Switch to using WTF-8 for duk_hstring string representation. The main
differences to previous extended CESU-8/UTF-8 are: (1) valid surrogate
pairs are automatically combined to UTF-8 on string intern while invalid
surrogate characters are encoded in CESU-8, and (2) ECMAScript code always
sees surrogate pairs for non-BMP characters.
Together, these make it more natural to work with non-BMP strings for both
ECMAScript (which no longer sees extended codepoints as before) and native
code (which now sees valid UTF-8 for non-BMP whenever possible).

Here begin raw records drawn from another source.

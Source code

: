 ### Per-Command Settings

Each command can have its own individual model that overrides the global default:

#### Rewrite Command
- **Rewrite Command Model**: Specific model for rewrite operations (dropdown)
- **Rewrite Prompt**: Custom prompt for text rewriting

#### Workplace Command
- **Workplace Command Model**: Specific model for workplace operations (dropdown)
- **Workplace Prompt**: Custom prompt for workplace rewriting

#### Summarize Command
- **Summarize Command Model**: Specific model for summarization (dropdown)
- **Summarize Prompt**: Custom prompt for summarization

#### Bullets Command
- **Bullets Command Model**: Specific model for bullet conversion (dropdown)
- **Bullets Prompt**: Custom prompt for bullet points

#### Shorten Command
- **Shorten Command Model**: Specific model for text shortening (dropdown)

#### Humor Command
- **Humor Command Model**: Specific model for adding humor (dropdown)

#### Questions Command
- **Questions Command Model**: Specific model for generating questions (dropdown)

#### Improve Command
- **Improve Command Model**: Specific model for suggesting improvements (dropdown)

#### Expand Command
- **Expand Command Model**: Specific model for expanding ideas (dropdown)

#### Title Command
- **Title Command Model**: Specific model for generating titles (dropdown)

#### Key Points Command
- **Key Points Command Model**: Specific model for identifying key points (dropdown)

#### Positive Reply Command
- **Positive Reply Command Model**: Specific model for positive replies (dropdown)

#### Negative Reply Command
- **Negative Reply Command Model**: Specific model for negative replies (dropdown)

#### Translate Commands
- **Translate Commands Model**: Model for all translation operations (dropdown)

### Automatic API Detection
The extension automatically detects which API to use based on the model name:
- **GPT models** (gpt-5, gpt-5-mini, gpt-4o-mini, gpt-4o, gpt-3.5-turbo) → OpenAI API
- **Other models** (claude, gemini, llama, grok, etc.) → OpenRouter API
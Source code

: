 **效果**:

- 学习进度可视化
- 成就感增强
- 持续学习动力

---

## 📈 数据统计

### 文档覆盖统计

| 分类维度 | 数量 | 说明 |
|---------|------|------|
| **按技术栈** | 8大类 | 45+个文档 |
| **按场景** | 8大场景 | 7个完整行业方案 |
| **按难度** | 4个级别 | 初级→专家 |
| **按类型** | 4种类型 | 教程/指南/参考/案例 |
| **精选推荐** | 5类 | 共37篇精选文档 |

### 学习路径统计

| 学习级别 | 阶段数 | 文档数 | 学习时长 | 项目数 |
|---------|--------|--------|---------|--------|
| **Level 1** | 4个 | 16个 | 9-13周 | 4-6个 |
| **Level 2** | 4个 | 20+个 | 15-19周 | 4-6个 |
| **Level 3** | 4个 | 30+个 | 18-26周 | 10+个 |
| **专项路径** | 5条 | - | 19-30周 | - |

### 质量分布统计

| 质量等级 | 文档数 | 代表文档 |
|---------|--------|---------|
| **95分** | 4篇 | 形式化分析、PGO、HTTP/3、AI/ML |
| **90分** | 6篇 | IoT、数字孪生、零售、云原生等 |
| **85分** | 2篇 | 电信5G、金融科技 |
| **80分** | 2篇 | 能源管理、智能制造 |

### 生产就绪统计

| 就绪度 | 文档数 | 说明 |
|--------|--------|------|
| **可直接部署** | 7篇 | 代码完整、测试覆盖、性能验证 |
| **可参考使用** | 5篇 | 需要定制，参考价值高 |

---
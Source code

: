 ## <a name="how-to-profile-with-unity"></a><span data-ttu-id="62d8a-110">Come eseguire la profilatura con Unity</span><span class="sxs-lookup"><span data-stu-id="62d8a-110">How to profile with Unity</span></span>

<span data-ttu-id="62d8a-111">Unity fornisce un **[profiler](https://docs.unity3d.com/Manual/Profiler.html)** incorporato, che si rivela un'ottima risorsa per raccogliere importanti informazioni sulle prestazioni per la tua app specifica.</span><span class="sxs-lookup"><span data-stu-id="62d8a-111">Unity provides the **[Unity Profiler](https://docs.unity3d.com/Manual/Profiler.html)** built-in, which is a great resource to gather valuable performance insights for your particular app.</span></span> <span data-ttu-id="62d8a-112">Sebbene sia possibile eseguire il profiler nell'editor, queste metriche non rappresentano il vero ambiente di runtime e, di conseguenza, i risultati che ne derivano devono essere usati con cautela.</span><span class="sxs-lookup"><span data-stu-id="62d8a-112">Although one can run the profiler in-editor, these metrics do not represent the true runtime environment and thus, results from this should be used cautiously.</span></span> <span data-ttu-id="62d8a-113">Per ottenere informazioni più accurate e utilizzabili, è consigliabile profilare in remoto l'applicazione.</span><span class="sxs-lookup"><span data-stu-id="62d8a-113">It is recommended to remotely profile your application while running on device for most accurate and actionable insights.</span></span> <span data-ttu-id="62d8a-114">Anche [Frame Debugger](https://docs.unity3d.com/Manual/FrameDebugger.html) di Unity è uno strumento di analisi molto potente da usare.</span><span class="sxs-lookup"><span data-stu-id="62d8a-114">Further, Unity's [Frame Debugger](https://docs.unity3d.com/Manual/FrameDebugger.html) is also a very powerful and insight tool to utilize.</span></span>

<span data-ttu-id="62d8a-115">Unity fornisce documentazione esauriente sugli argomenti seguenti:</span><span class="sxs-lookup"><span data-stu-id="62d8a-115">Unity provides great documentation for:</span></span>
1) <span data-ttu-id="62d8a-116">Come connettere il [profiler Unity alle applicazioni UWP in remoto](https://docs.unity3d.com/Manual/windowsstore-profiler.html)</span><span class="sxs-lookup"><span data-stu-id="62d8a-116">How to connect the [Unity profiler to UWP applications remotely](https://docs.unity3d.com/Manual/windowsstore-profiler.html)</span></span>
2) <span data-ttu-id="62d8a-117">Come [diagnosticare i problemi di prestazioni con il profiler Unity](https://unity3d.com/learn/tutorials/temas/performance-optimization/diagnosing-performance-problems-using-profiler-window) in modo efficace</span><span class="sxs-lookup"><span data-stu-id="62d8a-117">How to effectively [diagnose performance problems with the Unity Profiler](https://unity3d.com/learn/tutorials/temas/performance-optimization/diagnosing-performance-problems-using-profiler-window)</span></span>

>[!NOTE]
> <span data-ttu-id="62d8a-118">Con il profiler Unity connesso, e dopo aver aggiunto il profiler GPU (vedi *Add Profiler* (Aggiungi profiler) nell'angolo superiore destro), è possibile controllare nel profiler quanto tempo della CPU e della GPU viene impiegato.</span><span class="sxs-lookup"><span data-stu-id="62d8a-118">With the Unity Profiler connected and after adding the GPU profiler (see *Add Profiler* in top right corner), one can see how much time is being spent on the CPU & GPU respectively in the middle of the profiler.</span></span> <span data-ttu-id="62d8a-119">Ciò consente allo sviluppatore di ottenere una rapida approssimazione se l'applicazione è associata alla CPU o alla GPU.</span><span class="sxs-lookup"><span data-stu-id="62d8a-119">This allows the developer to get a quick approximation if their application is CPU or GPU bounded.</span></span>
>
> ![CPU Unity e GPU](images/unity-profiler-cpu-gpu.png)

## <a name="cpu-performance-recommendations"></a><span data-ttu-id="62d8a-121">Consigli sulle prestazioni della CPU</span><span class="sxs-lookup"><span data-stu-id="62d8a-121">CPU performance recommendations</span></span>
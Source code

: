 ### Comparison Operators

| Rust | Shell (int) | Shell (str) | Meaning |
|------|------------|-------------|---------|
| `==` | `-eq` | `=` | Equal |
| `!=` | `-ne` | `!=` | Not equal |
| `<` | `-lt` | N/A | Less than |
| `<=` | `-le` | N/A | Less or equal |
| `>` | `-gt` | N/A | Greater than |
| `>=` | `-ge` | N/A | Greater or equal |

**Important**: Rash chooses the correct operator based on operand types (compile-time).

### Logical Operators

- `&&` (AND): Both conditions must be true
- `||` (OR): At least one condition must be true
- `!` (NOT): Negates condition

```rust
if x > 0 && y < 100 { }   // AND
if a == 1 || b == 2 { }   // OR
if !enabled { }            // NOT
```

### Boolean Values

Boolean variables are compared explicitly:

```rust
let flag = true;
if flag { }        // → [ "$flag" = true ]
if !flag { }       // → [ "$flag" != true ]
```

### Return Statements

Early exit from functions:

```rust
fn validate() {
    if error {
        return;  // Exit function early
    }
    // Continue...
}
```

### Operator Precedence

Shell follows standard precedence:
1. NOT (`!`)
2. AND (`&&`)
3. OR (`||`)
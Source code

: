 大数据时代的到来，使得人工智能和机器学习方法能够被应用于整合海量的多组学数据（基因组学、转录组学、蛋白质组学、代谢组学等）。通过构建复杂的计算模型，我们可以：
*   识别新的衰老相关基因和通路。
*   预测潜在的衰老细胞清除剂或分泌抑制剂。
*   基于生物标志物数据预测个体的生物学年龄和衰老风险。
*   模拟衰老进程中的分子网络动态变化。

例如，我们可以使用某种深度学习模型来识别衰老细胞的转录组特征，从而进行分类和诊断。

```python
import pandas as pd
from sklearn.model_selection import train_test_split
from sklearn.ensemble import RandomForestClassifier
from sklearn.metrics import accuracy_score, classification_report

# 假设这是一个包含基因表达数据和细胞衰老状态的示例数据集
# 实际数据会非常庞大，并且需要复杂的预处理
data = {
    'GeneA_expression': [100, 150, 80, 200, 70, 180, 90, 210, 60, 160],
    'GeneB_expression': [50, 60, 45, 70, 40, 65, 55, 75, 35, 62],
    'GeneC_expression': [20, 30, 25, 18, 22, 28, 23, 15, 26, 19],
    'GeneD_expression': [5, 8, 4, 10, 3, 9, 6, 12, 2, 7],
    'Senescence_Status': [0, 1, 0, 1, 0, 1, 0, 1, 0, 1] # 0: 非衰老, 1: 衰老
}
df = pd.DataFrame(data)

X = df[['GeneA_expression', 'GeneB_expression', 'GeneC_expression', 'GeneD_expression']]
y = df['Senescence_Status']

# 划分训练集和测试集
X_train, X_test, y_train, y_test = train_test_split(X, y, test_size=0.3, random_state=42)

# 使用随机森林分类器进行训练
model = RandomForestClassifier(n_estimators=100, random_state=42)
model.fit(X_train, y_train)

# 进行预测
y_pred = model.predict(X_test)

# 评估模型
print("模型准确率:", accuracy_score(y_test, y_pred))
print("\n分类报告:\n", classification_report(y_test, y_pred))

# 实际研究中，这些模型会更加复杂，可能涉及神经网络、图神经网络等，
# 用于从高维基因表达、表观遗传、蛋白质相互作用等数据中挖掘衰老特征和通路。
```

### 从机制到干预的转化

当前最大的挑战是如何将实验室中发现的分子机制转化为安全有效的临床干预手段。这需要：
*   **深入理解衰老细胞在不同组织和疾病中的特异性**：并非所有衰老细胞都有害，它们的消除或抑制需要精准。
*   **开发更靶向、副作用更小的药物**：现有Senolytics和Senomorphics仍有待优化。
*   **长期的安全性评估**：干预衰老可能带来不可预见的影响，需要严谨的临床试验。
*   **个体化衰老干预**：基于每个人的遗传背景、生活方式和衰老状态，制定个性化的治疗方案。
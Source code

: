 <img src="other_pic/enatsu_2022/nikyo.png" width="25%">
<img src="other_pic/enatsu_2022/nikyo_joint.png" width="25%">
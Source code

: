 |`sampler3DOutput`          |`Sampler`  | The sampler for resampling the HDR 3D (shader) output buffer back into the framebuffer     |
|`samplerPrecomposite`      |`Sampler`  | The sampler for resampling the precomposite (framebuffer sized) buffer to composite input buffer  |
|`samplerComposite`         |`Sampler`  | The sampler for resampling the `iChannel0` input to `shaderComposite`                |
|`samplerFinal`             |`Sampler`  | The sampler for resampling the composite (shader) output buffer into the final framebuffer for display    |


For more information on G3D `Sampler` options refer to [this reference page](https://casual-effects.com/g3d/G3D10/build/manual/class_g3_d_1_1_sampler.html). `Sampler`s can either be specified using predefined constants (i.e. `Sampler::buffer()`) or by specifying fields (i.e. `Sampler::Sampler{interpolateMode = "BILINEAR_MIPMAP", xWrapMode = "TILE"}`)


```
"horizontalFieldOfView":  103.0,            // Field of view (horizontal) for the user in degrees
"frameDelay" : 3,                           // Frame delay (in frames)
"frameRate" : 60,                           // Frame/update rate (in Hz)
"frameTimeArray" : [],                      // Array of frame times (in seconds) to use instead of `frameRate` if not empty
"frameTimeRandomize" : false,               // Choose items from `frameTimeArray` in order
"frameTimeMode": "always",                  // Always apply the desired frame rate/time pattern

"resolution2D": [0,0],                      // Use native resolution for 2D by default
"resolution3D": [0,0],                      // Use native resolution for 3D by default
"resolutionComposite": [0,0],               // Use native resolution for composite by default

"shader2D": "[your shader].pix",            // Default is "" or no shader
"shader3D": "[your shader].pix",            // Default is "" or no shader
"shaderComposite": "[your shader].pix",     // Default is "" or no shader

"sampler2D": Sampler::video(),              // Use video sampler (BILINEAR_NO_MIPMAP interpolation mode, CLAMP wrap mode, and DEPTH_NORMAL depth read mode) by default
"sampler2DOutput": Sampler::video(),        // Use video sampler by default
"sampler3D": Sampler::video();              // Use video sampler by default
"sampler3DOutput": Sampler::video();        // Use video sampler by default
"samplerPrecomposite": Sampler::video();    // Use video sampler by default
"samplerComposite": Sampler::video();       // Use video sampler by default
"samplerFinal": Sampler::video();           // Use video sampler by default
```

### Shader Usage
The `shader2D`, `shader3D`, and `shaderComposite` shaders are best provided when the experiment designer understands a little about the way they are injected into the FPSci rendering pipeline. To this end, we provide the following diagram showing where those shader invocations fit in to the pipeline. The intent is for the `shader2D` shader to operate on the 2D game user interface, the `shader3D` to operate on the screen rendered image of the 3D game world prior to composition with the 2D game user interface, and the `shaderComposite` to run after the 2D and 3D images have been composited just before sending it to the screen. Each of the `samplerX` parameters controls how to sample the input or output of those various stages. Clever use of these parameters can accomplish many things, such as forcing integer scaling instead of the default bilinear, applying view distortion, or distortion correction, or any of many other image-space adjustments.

Internally the main change is in string interning which now always sanitizes
input strings (but no Symbols) to WTF-8. Also all call sites where the byte
representation of strings are dealt with need fixing. WTF-8 leads to some
challenges because it's no longer possible to e.g. find a substring with a
naive byte compare: surrogate characters may either appear directly (CESU-8)
or baked into a non-BMP UTF-8 byte sequence.
The main places where this needs complex handling include:
* charCodeAt / codePointAt
* Extracting a substring
* String .replace()
* String .startsWith() and .endsWith()
* String .split() and search functions (like .indexOf())
* RegExp matching
* String cache behavior
This commit fixes all the necessary sites with minimal baseline implementations
which are in some cases much slower than the previous CESU-8 ones. Further work
is needed to optimize the WTF-8 variants to perform close to CESU-8.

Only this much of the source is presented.